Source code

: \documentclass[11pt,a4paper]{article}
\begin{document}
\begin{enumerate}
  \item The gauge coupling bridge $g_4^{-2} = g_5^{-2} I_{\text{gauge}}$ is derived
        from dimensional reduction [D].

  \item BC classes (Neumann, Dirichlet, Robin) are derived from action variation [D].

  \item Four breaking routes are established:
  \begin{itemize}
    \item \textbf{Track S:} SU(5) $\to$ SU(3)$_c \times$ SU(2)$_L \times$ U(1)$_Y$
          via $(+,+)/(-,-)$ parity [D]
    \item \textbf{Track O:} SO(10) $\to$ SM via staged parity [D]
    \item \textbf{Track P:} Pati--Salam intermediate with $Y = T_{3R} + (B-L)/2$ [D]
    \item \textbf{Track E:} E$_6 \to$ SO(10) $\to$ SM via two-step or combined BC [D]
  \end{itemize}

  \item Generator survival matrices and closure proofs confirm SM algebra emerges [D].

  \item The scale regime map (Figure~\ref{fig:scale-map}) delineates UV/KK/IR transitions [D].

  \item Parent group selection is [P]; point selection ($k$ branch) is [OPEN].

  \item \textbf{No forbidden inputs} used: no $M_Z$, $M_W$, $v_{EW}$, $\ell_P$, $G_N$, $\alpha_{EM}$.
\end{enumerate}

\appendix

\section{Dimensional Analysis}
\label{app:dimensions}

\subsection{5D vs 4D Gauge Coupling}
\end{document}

### Problem to work on
Starting at the first line of the listing, retype every line up to and including the one with "action variation [D].".

### Result of this task
Source code

: \documentclass[11pt,a4paper]{article}
\begin{document}
\begin{enumerate}
  \item The gauge coupling bridge $g_4^{-2} = g_5^{-2} I_{\text{gauge}}$ is derived
        from dimensional reduction [D].

  \item BC classes (Neumann, Dirichlet, Robin) are derived from action variation [D].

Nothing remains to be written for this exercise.